Theme 4 – Cybersecurity

With real interoperability comes the challenge of how to protect data and technology. More data flowing from more sources including mobile apps, wearable devices and other technologies increases the potential for exposure to cybersecurity threats. And in today’s digital healthcare delivery model, a cybersecurity breach could have a profoundly negative impact on patients and their care. Several sessions at HIMSS19 discussed this threat and suggested ways that hospitals, healthcare providers and others can address.

The 2018 HIMSS Cybersecurity Survey, as presented at HIMSS19, provides “insight into what healthcare organizations are doing to protect their information and assets, in light of increasing cyber-attacks and compromises impacting the healthcare and public health (“HPH”) sector.”

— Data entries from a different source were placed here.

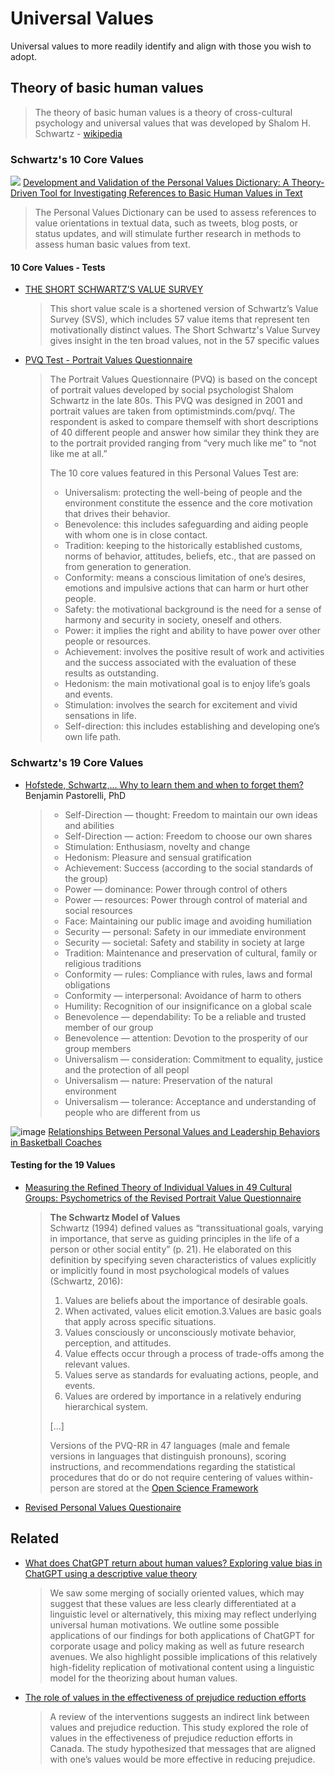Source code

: # Universal Values
Universal values to more readily identify and align with those you wish to adopt.

## Theory of basic human values
> The theory of basic human values is a theory of cross-cultural psychology and universal values that was developed by Shalom H. Schwartz - [wikipedia](https://en.wikipedia.org/wiki/Theory_of_basic_human_values)

### Schwartz's 10 Core Values
![](https://github.com/cognitivetech/Values-Work/assets/55156785/860bd556-e70a-4d4e-a56a-d052e95b7e65)
[Development and Validation of the Personal Values Dictionary: A Theory-Driven Tool for Investigating References to Basic Human Values in Text](https://onlinelibrary.wiley.com/doi/full/10.1002/per.2294)
  > The Personal Values Dictionary can be used to assess references to value orientations in textual data, such as tweets, blog posts, or status updates, and will stimulate further research in methods to assess human basic values from text.

#### 10 Core Values - Tests
* [THE SHORT SCHWARTZ’S VALUE SURVEY](https://www.framevoicereport.org/media/1093/the-short-schwartzs-value-survey.pdf)
  > This short value scale is a shortened version of Schwartz’s Value Survey (SVS), which includes 57 value items that represent ten motivationally distinct values. The Short Schwartz's Value Survey gives insight in the ten broad values, not in the 57 specific values
* [PVQ Test - Portrait Values Questionnaire](https://aidaform.com/templates/pvq-test.html)
  > The Portrait Values Questionnaire (PVQ) is based on the concept of portrait values developed by social psychologist Shalom Schwartz in the late 80s. This PVQ was designed in 2001 and portrait values are taken from optimistminds.com/pvq/. The respondent is asked to compare themself with short descriptions of 40 different people and answer how similar they think they are to the portrait provided ranging from “very much like me” to “not like me at all.”
  > 
  > The 10 core values featured in this Personal Values Test are:
  > 
  > - Universalism: protecting the well-being of people and the environment constitute the essence and the core motivation that drives their behavior.
  > - Benevolence: this includes safeguarding and aiding people with whom one is in close contact.
  > - Tradition: keeping to the historically established customs, norms of behavior, attitudes, beliefs, etc., that are passed on from generation to generation.
  > - Conformity: means a conscious limitation of one’s desires, emotions and impulsive actions that can harm or hurt other people.
  > - Safety: the motivational background is the need for a sense of harmony and security in society, oneself and others.
  > - Power: it implies the right and ability to have power over other people or resources.
  > - Achievement: involves the positive result of work and activities and the success associated with the evaluation of these results as outstanding.
  > - Hedonism: the main motivational goal is to enjoy life’s goals and events.
  > - Stimulation: involves the search for excitement and vivid sensations in life.
  > - Self-direction: this includes establishing and developing one’s own life path.

### Schwartz's 19 Core Values

* [Hofstede, Schwartz,… Why to learn them and when to forget them?](https://benjamin-pastorelli.medium.com/hofstede-schwartz-why-to-learn-them-and-when-to-forget-them-cc5cd7ea908b) Benjamin Pastorelli, PhD
  > * Self-Direction — thought: Freedom to maintain our own ideas and abilities
  > * Self-Direction — action: Freedom to choose our own shares
  > * Stimulation: Enthusiasm, novelty and change
  > * Hedonism: Pleasure and sensual gratification
  > * Achievement: Success (according to the social standards of the group)
  > * Power — dominance: Power through control of others
  > * Power — resources: Power through control of material and social resources
  > * Face: Maintaining our public image and avoiding humiliation
  > * Security — personal: Safety in our immediate environment
  > * Security — societal: Safety and stability in society at large
  > * Tradition: Maintenance and preservation of cultural, family or religious traditions
  > * Conformity — rules: Compliance with rules, laws and formal obligations
  > * Conformity — interpersonal: Avoidance of harm to others
  > * Humility: Recognition of our insignificance on a global scale
  > * Benevolence — dependability: To be a reliable and trusted member of our group
  > * Benevolence — attention: Devotion to the prosperity of our group members
  > * Universalism — consideration: Commitment to equality, justice and the protection of all peopl
  > * Universalism — nature: Preservation of the natural environment
  > * Universalism — tolerance: Acceptance and understanding of people who are different from us
  
![image](https://github.com/cognitivetech/Values-Work/assets/55156785/ea30ea5d-2605-4782-a3d7-6204145ded2c)
[Relationships Between Personal Values and Leadership Behaviors in Basketball Coaches](https://www.frontiersin.org/articles/10.3389/fpsyg.2018.01661/full)

#### Testing for the 19 Values 

* [Measuring the Refined Theory of Individual Values in 49 Cultural Groups: Psychometrics of the Revised Portrait Value Questionnaire](https://journals.sagepub.com/doi/full/10.1177/1073191121998760)
  > **The Schwartz Model of Values**\
  > Schwartz (1994) defined values as “transsituational goals, varying in importance, that serve as guiding principles in the life of a person or other social entity” (p. 21). He elaborated on this definition by specifying seven characteristics of values explicitly or implicitly found in most psychological models of values (Schwartz, 2016):
  > 1. Values are beliefs about the importance of desirable goals.
  > 2. When activated, values elicit emotion.3.Values are basic goals that apply across specific situations. 
  > 4. Values consciously or unconsciously motivate behavior, perception, and attitudes.
  > 5. Value effects occur through a process of trade-offs among the relevant values.
  > 6. Values serve as standards for evaluating actions, people, and events.
  > 7. Values are ordered by importance in a relatively enduring hierarchical system.
  >
  > [...]
  >
  > Versions of the PVQ-RR in 47 languages (male and female versions in languages that distinguish pronouns), scoring instructions, and recommendations regarding the statistical procedures that do or do not require centering of values within-person are stored at the [Open Science Framework](https://osf.io/w9as3/?view_only=e1f02bf232c34d39b9884398b4f2df63)
* [Revised Personal Values Questionaire](https://gist.github.com/cognitivetech/6d7cd9036174fcbc97914ecfbd020baf.js)

## Related
* [What does ChatGPT return about human values? Exploring value bias in ChatGPT using a descriptive value theory](https://arxiv.org/abs/2304.03612)
  > We saw some merging of socially oriented values, which may suggest that these values are less clearly differentiated at a linguistic level or alternatively, this mixing may reflect underlying universal human motivations. We outline some possible applications of our findings for both applications of ChatGPT for corporate usage and policy making as well as future research avenues. We also highlight possible implications of this relatively high-fidelity replication of motivational content using a linguistic model for the theorizing about human values.
* [The role of values in the effectiveness of prejudice reduction efforts](https://dash.harvard.edu/bitstream/handle/1/37374921/Goel%20Pallavi%20-%20Thesis%20-%20Role%20of%20Values%20-%20April%202023.pdf?sequence=1)
  > A review of the interventions suggests an indirect link between values and prejudice reduction. This study explored the role of values in the effectiveness of prejudice reduction efforts in Canada. The study hypothesized that messages that are aligned with one’s values would be more effective in reducing prejudice.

What the HIMSS 2019 conference showed us more than anything is that the future of health information technology continues to be bright and exciting. We are part of an essential and dynamic industry that is committed to integrating data in a standardized format so that it can be consumed efficiently by healthcare providers, payers and life science organizations to drive quality care. Equally important, we are collectively working to make data useful and usable to individual patients as they continue to be more active than ever before in having to navigate the healthcare system. We, at Veradigm, are excited to contribute to the next-generation of data-driven solutions – that add value to the healthcare system from the point of patient care to everyday life.